I must admit, it was my idea to go there (I’m an idiot like that). I expected there to be a long queue to get up – there usually is – or a weather warning that would forbid our passage. But by some miracle (urgh, really?) on this particular afternoon, there were a mere four people ahead of us in line and the sky was clear. I had no time to psyche myself up. And I had no time to convince my group that we had better things to do than stand in a queue to go up a ‘stupid’ mountain.

As we grabbed our tickets and snaked up to the top of the slope to get onto the cable car, I began to shiver. My heart rate climbed with every step. The girls were excitedly chatting about the wonderful day we’d had and I was robotically putting one foot in front of the other curious about how I was going to react to the panic ahead. Would I throw up? Pass out? Freak out?

I shot my bestie my look of desperation in the hope she’d turn us around. She knows me well. She gets it. But instead of calling us all to head back, she bent down and chatted to her young daughter who then came running up to me and grabbed my hand. “Don’t be scared Jo,” said my bestie’s five-year-old “I’m going to hold your hand the whole time, so you’ll be ok.” My heart melted. For the sake of her kindness, I had to get over it. I had to show her that when you extend a helping hand to others, it makes all the difference.

My palms were sweating around her sticky, curled fingers. I wanted to run. As I looked down at my little companion she gave me her best brave smile. Her eyes assured me, ‘you can do this’. I was in awe of the compassion and understanding she extended me. I took a deep breath, steadied myself and smiled back. I couldn’t let her down.

And I did it. I still don’t know how. I have little memory of the trip up. What I do remember is telling myself it wasn’t that high and that the journey only took seconds – both completely untrue. As we strolled along the top and gazed down at the beautiful city below we came across two climbers. They’d come up the steepest side of the mountain and it had taken them hours to get there. They were insane.

As I wondered how on earth they’d managed to get to their position, I took a moment to appreciate that distance and time, while measurable entities are both a matter of perspective. To them, a day of hard climbing connected to the rock by little more than thin metal wedged into gaps and holding their ropes, was worth every second, every inch. They climbed with two goals – to get to the top and to watch the sunset.

We stayed for the sunset too – partly because said climbers convinced our five-year-old companion to refuse to leave, and partly because we couldn’t force ourselves away for the orange-fire sky and the magnificent view. That is, until the emergency siren sounded and we joined hundreds of people dash to escape the changing winds.
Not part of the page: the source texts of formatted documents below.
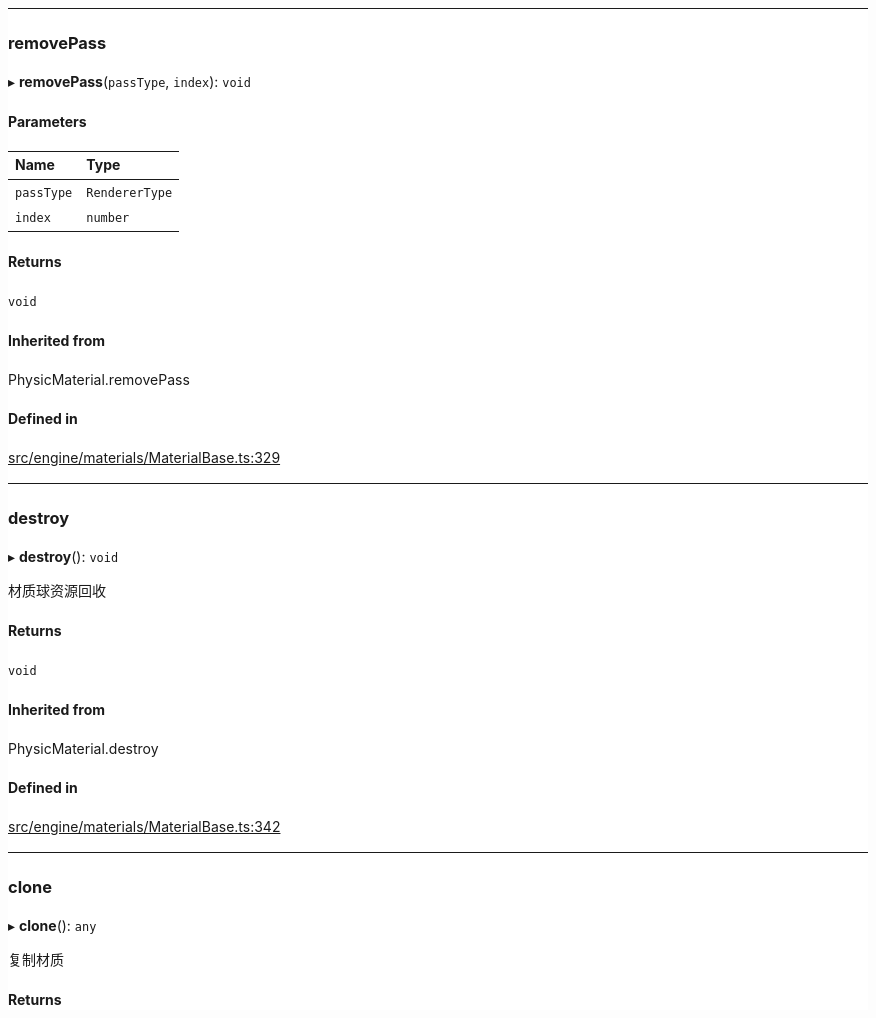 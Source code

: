 ___

### removePass

▸ **removePass**(`passType`, `index`): `void`

#### Parameters

| Name | Type |
| :------ | :------ |
| `passType` | `RendererType` |
| `index` | `number` |

#### Returns

`void`

#### Inherited from

PhysicMaterial.removePass

#### Defined in

[src/engine/materials/MaterialBase.ts:329](https://github.com/Orillusion/orillusion/blob/main/src/engine/materials/MaterialBase.ts#L329)

___

### destroy

▸ **destroy**(): `void`

材质球资源回收

#### Returns

`void`

#### Inherited from

PhysicMaterial.destroy

#### Defined in

[src/engine/materials/MaterialBase.ts:342](https://github.com/Orillusion/orillusion/blob/main/src/engine/materials/MaterialBase.ts#L342)

___

### clone

▸ **clone**(): `any`

复制材质

#### Returns
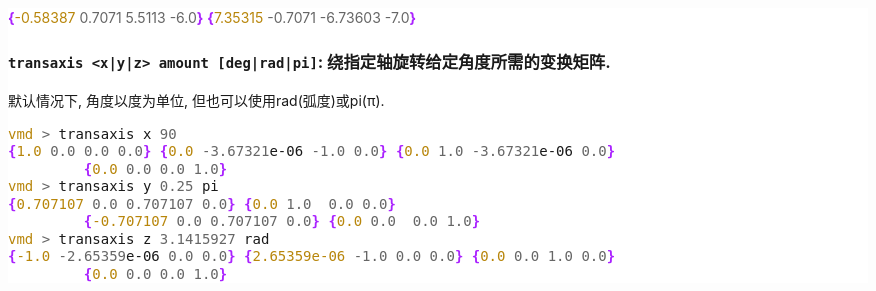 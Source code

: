    <span style="color: #AA22FF; font-weight: bold">{</span><span style="color: #B8860B">-0.58387</span> <span style="color: #666666">0.7071</span> <span style="color: #666666">5.5113</span> <span style="color: #666666">-6.0</span><span style="color: #AA22FF; font-weight: bold">}</span> <span style="color: #AA22FF; font-weight: bold">{</span><span style="color: #B8860B">7.35315</span> <span style="color: #666666">-0.7071</span> <span style="color: #666666">-6.73603</span> <span style="color: #666666">-7.0</span><span style="color: #AA22FF; font-weight: bold">}</span></pre></div>

### `transaxis <x|y|z> amount [deg|rad|pi]`: 绕指定轴旋转给定角度所需的变换矩阵.

默认情况下, 角度以度为单位, 但也可以使用rad(弧度)或pi(π).

<div class="highlight"><pre style="line-height:125%"><span></span><span style="color: #B8860B">vmd</span> <span style="color: #666666">&gt;</span> transaxis x <span style="color: #666666">90</span>
<span style="color: #AA22FF; font-weight: bold">{</span><span style="color: #B8860B">1.0</span> <span style="color: #666666">0.0</span> <span style="color: #666666">0.0</span> <span style="color: #666666">0.0</span><span style="color: #AA22FF; font-weight: bold">}</span> <span style="color: #AA22FF; font-weight: bold">{</span><span style="color: #B8860B">0.0</span> <span style="color: #666666">-3.67321</span>e-06 <span style="color: #666666">-1.0</span> <span style="color: #666666">0.0</span><span style="color: #AA22FF; font-weight: bold">}</span> <span style="color: #AA22FF; font-weight: bold">{</span><span style="color: #B8860B">0.0</span> <span style="color: #666666">1.0</span> <span style="color: #666666">-3.67321</span>e-06 <span style="color: #666666">0.0</span><span style="color: #AA22FF; font-weight: bold">}</span>
         <span style="color: #AA22FF; font-weight: bold">{</span><span style="color: #B8860B">0.0</span> <span style="color: #666666">0.0</span> <span style="color: #666666">0.0</span> <span style="color: #666666">1.0</span><span style="color: #AA22FF; font-weight: bold">}</span>
<span style="color: #B8860B">vmd</span> <span style="color: #666666">&gt;</span> transaxis y <span style="color: #666666">0.25</span> pi
<span style="color: #AA22FF; font-weight: bold">{</span><span style="color: #B8860B">0.707107</span> <span style="color: #666666">0.0</span> <span style="color: #666666">0.707107</span> <span style="color: #666666">0.0</span><span style="color: #AA22FF; font-weight: bold">}</span> <span style="color: #AA22FF; font-weight: bold">{</span><span style="color: #B8860B">0.0</span> <span style="color: #666666">1.0</span>  <span style="color: #666666">0.0</span> <span style="color: #666666">0.0</span><span style="color: #AA22FF; font-weight: bold">}</span>
         <span style="color: #AA22FF; font-weight: bold">{</span><span style="color: #B8860B">-0.707107</span> <span style="color: #666666">0.0</span> <span style="color: #666666">0.707107</span> <span style="color: #666666">0.0</span><span style="color: #AA22FF; font-weight: bold">}</span> <span style="color: #AA22FF; font-weight: bold">{</span><span style="color: #B8860B">0.0</span> <span style="color: #666666">0.0</span>  <span style="color: #666666">0.0</span> <span style="color: #666666">1.0</span><span style="color: #AA22FF; font-weight: bold">}</span>
<span style="color: #B8860B">vmd</span> <span style="color: #666666">&gt;</span> transaxis z <span style="color: #666666">3.1415927</span> rad
<span style="color: #AA22FF; font-weight: bold">{</span><span style="color: #B8860B">-1.0</span> <span style="color: #666666">-2.65359</span>e-06 <span style="color: #666666">0.0</span> <span style="color: #666666">0.0</span><span style="color: #AA22FF; font-weight: bold">}</span> <span style="color: #AA22FF; font-weight: bold">{</span><span style="color: #B8860B">2.65359e-06</span> <span style="color: #666666">-1.0</span> <span style="color: #666666">0.0</span> <span style="color: #666666">0.0</span><span style="color: #AA22FF; font-weight: bold">}</span> <span style="color: #AA22FF; font-weight: bold">{</span><span style="color: #B8860B">0.0</span> <span style="color: #666666">0.0</span> <span style="color: #666666">1.0</span> <span style="color: #666666">0.0</span><span style="color: #AA22FF; font-weight: bold">}</span>
         <span style="color: #AA22FF; font-weight: bold">{</span><span style="color: #B8860B">0.0</span> <span style="color: #666666">0.0</span> <span style="color: #666666">0.0</span> <span style="color: #666666">1.0</span><span style="color: #AA22FF; font-weight: bold">}</span></pre></div>
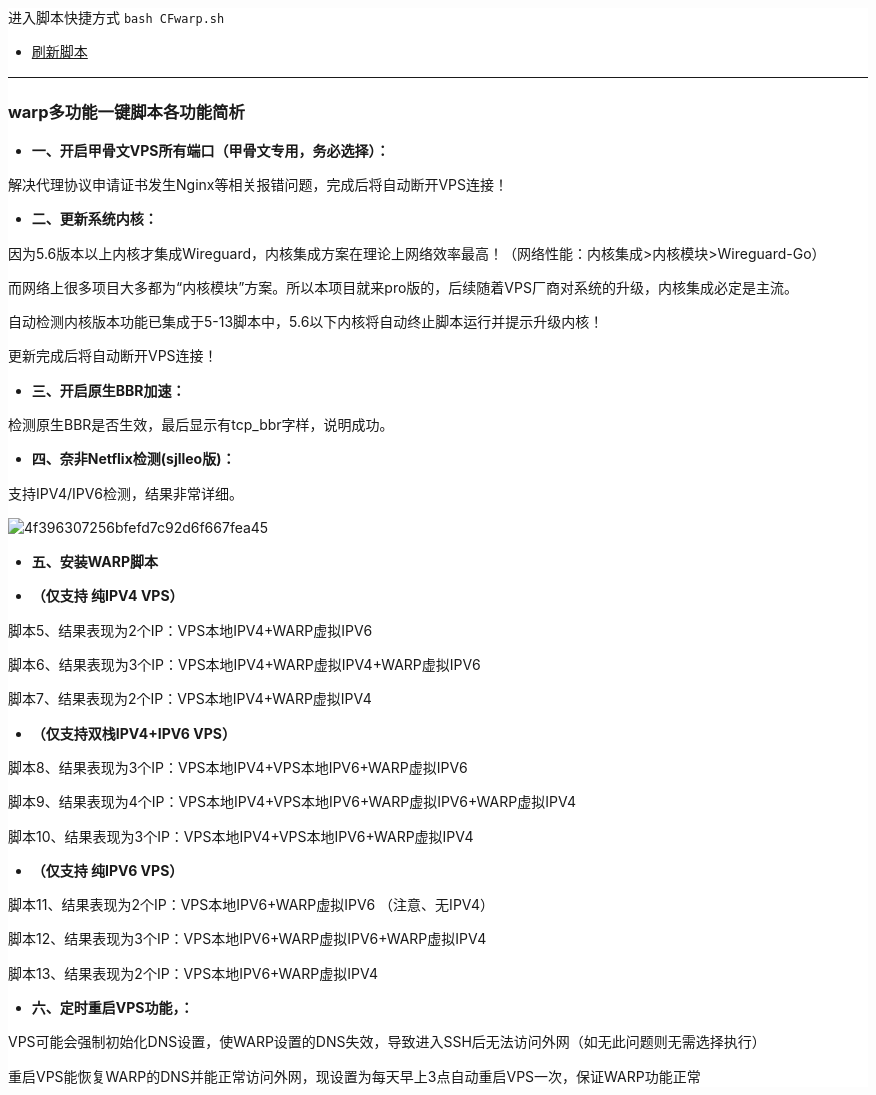 进入脚本快捷方式 ```bash CFwarp.sh```

- [刷新脚本](https://purge.jsdelivr.net/gh/kkkyg/CFwarp/CFwarp.sh)

---------------------------------------------------------------------------------------------------

### warp多功能一键脚本各功能简析

- **一、开启甲骨文VPS所有端口（甲骨文专用，务必选择）：**

解决代理协议申请证书发生Nginx等相关报错问题，完成后将自动断开VPS连接！

- **二、更新系统内核：**

因为5.6版本以上内核才集成Wireguard，内核集成方案在理论上网络效率最高！（网络性能：内核集成>内核模块>Wireguard-Go）

而网络上很多项目大多都为“内核模块”方案。所以本项目就来pro版的，后续随着VPS厂商对系统的升级，内核集成必定是主流。

自动检测内核版本功能已集成于5-13脚本中，5.6以下内核将自动终止脚本运行并提示升级内核！

更新完成后将自动断开VPS连接！

- **三、开启原生BBR加速：**

检测原生BBR是否生效，最后显示有tcp_bbr字样，说明成功。

- **四、奈非Netflix检测(sjlleo版)：**

支持IPV4/IPV6检测，结果非常详细。

![4f396307256bfefd7c92d6f667fea45](https://user-images.githubusercontent.com/80431714/121798699-62b3b700-cc5a-11eb-81f0-49a0d2fcdaf7.png)


- **五、安装WARP脚本**

- **（仅支持 纯IPV4 VPS）**

脚本5、结果表现为2个IP：VPS本地IPV4+WARP虚拟IPV6

脚本6、结果表现为3个IP：VPS本地IPV4+WARP虚拟IPV4+WARP虚拟IPV6

脚本7、结果表现为2个IP：VPS本地IPV4+WARP虚拟IPV4

- **（仅支持双栈IPV4+IPV6 VPS）**

脚本8、结果表现为3个IP：VPS本地IPV4+VPS本地IPV6+WARP虚拟IPV6

脚本9、结果表现为4个IP：VPS本地IPV4+VPS本地IPV6+WARP虚拟IPV6+WARP虚拟IPV4

脚本10、结果表现为3个IP：VPS本地IPV4+VPS本地IPV6+WARP虚拟IPV4

- **（仅支持 纯IPV6 VPS）**

脚本11、结果表现为2个IP：VPS本地IPV6+WARP虚拟IPV6 （注意、无IPV4）

脚本12、结果表现为3个IP：VPS本地IPV6+WARP虚拟IPV6+WARP虚拟IPV4

脚本13、结果表现为2个IP：VPS本地IPV6+WARP虚拟IPV4

- **六、定时重启VPS功能，：**

VPS可能会强制初始化DNS设置，使WARP设置的DNS失效，导致进入SSH后无法访问外网（如无此问题则无需选择执行）

重启VPS能恢复WARP的DNS并能正常访问外网，现设置为每天早上3点自动重启VPS一次，保证WARP功能正常
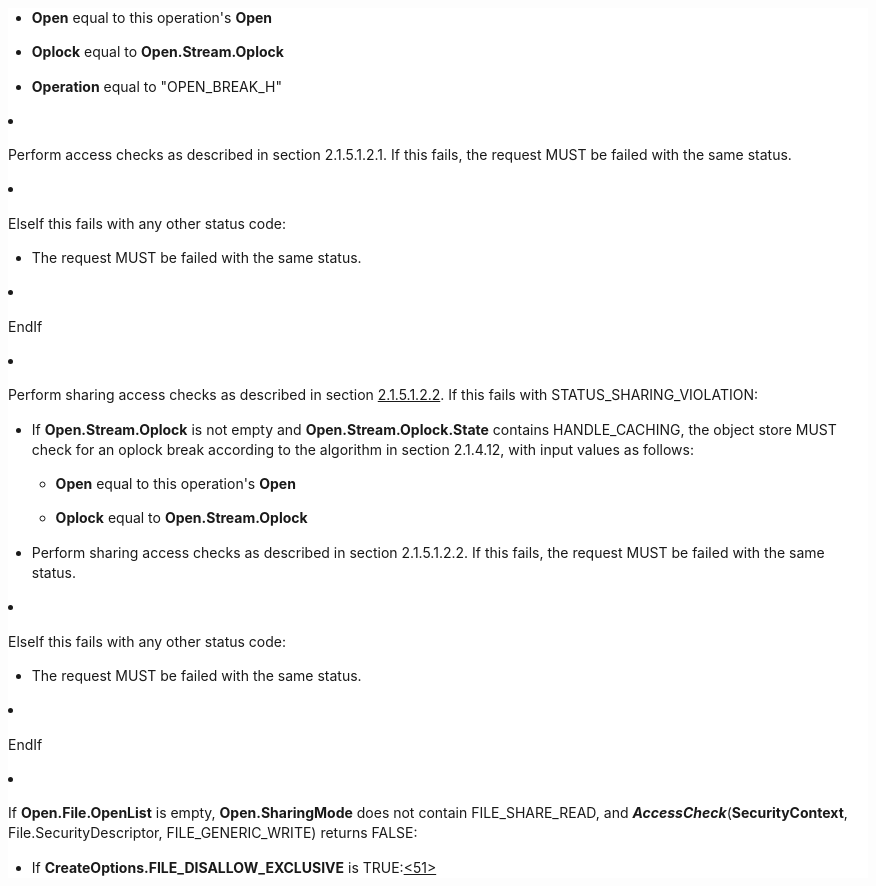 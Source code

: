 <ul><li><p><span><span> 
</span></span><b>Open</b> equal to this operation's <b>Open</b></p>

</li><li><p><span><span> 
</span></span><b>Oplock</b> equal to <b>Open.Stream.Oplock</b></p>

</li><li><p><span><span> 
</span></span><b>Operation</b> equal to &quot;OPEN_BREAK_H&quot;</p>

</li></ul></li><li><p><span><span> 
</span></span>Perform access checks as described in section 2.1.5.1.2.1. If
this fails, the request MUST be failed with the same status.</p>

</li></ul></li><li><p><span><span> 
</span></span>ElseIf this fails with any other status code:</p>

<ul><li><p><span><span> 
</span></span>The request MUST be failed with the same status.</p>

</li></ul></li><li><p><span><span> 
</span></span>EndIf</p>

</li><li><p><span><span> 
</span></span>Perform sharing access checks as described in section <a href="8c0e3f4f-0729-49f4-a14d-7f7add593819.md">2.1.5.1.2.2</a>. If this fails
with STATUS_SHARING_VIOLATION:</p>

<ul><li><p><span><span> 
</span></span>If <b>Open.Stream.Oplock</b> is not empty and <b>Open.Stream.Oplock.State</b>
contains HANDLE_CACHING, the object store MUST check for an oplock break
according to the algorithm in section 2.1.4.12, with input values as follows:</p>

<ul><li><p><span><span> 
</span></span><b>Open</b> equal to this operation's <b>Open</b></p>

</li><li><p><span><span> 
</span></span><b>Oplock</b> equal to <b>Open.Stream.Oplock</b></p>

</li></ul></li><li><p><span><span> 
</span></span>Perform sharing access checks as described in section
2.1.5.1.2.2. If this fails, the request MUST be failed with the same status.</p>

</li></ul></li><li><p><span><span> 
</span></span>ElseIf this fails with any other status code:</p>

<ul><li><p><span><span> 
</span></span>The request MUST be failed with the same status.</p>

</li></ul></li><li><p><span><span> 
</span></span>EndIf</p>

</li><li><p><span><span> 
</span></span>If <b>Open.File.OpenList</b> is empty, <b>Open.SharingMode</b>
does not contain FILE_SHARE_READ, and <b><i>AccessCheck</i></b>(<b>SecurityContext</b>,
File.SecurityDescriptor, FILE_GENERIC_WRITE) returns FALSE:</p>

<ul><li><p><span><span> 
</span></span>If <b>CreateOptions.FILE_DISALLOW_EXCLUSIVE</b> is TRUE:<a id="Appendix_A_Target_51"></a><a href="4e3695bd-7574-4f24-a223-b4679c065b63.md#Appendix_A_51" aria-label="Product behavior note 51">&lt;51&gt;</a></p>
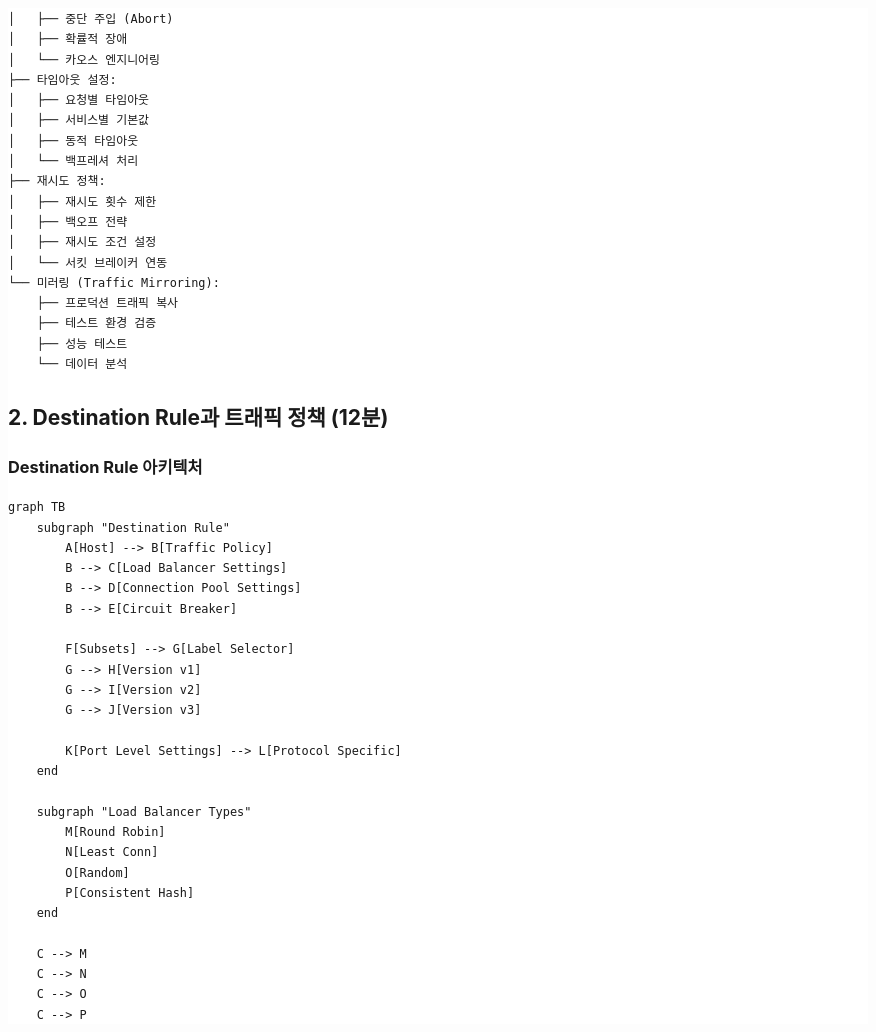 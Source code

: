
 ```
│   ├── 중단 주입 (Abort)
│   ├── 확률적 장애
│   └── 카오스 엔지니어링
├── 타임아웃 설정:
│   ├── 요청별 타임아웃
│   ├── 서비스별 기본값
│   ├── 동적 타임아웃
│   └── 백프레셔 처리
├── 재시도 정책:
│   ├── 재시도 횟수 제한
│   ├── 백오프 전략
│   ├── 재시도 조건 설정
│   └── 서킷 브레이커 연동
└── 미러링 (Traffic Mirroring):
    ├── 프로덕션 트래픽 복사
    ├── 테스트 환경 검증
    ├── 성능 테스트
    └── 데이터 분석
```

## 2. Destination Rule과 트래픽 정책 (12분)

### Destination Rule 아키텍처

```mermaid
graph TB
    subgraph "Destination Rule"
        A[Host] --> B[Traffic Policy]
        B --> C[Load Balancer Settings]
        B --> D[Connection Pool Settings]
        B --> E[Circuit Breaker]
        
        F[Subsets] --> G[Label Selector]
        G --> H[Version v1]
        G --> I[Version v2]
        G --> J[Version v3]
        
        K[Port Level Settings] --> L[Protocol Specific]
    end
    
    subgraph "Load Balancer Types"
        M[Round Robin]
        N[Least Conn]
        O[Random]
        P[Consistent Hash]
    end
    
    C --> M
    C --> N
    C --> O
    C --> P
```
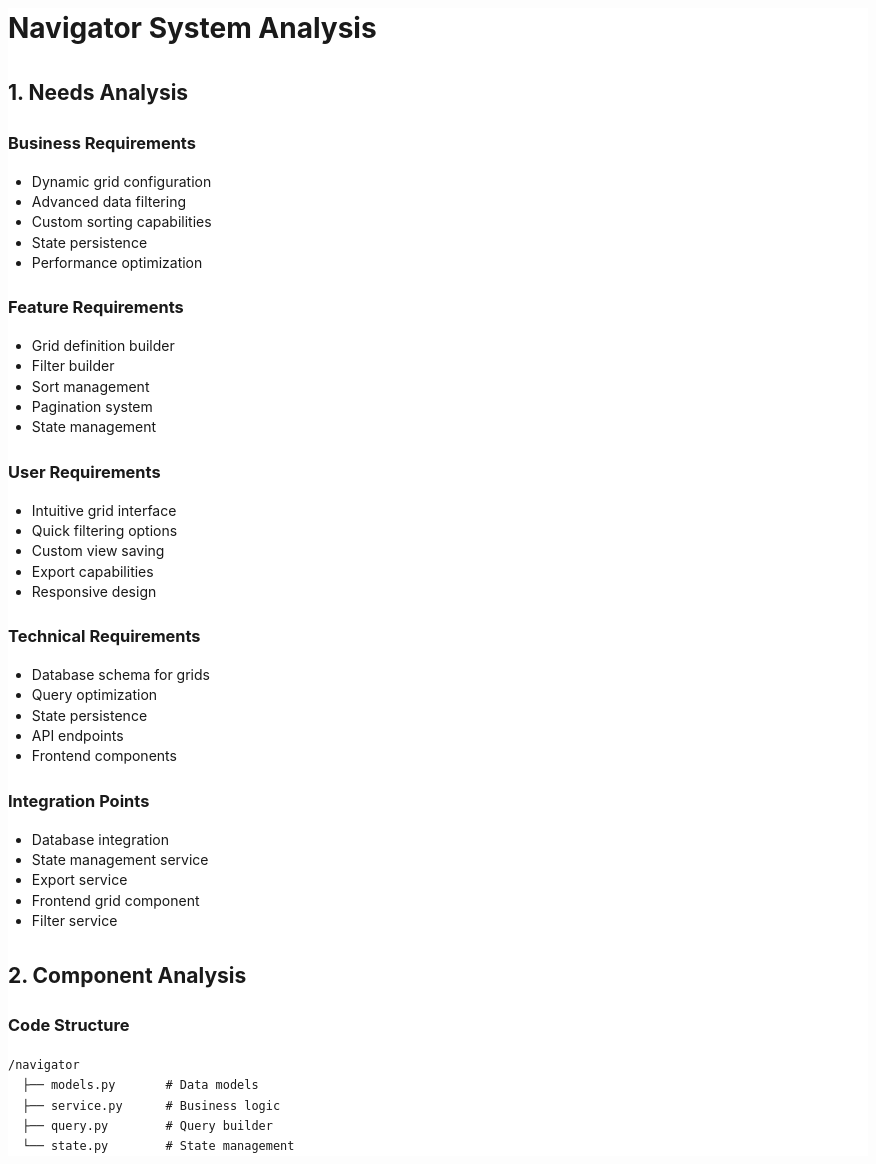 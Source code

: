 # Navigator System Analysis

## 1. Needs Analysis

### Business Requirements
- Dynamic grid configuration
- Advanced data filtering
- Custom sorting capabilities
- State persistence
- Performance optimization

### Feature Requirements
- Grid definition builder
- Filter builder
- Sort management
- Pagination system
- State management

### User Requirements
- Intuitive grid interface
- Quick filtering options
- Custom view saving
- Export capabilities
- Responsive design

### Technical Requirements
- Database schema for grids
- Query optimization
- State persistence
- API endpoints
- Frontend components

### Integration Points
- Database integration
- State management service
- Export service
- Frontend grid component
- Filter service

## 2. Component Analysis

### Code Structure
```
/navigator
  ├── models.py       # Data models
  ├── service.py      # Business logic
  ├── query.py        # Query builder
  └── state.py        # State management
```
I’m pretty chuffed that I’m learning to conquer a bunch of my fears with the help of my friends and family. A lot of it is about perspective. At the top of the mountain I realised a few things… I realised that the truest truth sometimes comes from a place of little experience and a lot of heart. I realised that even the tiniest of helping hands can make all the difference. And I realised that when the adventure is worthwhile, you can push through your greatest fears.

Go climb mountains.          

First published on 1 May 2017, on Used with permission.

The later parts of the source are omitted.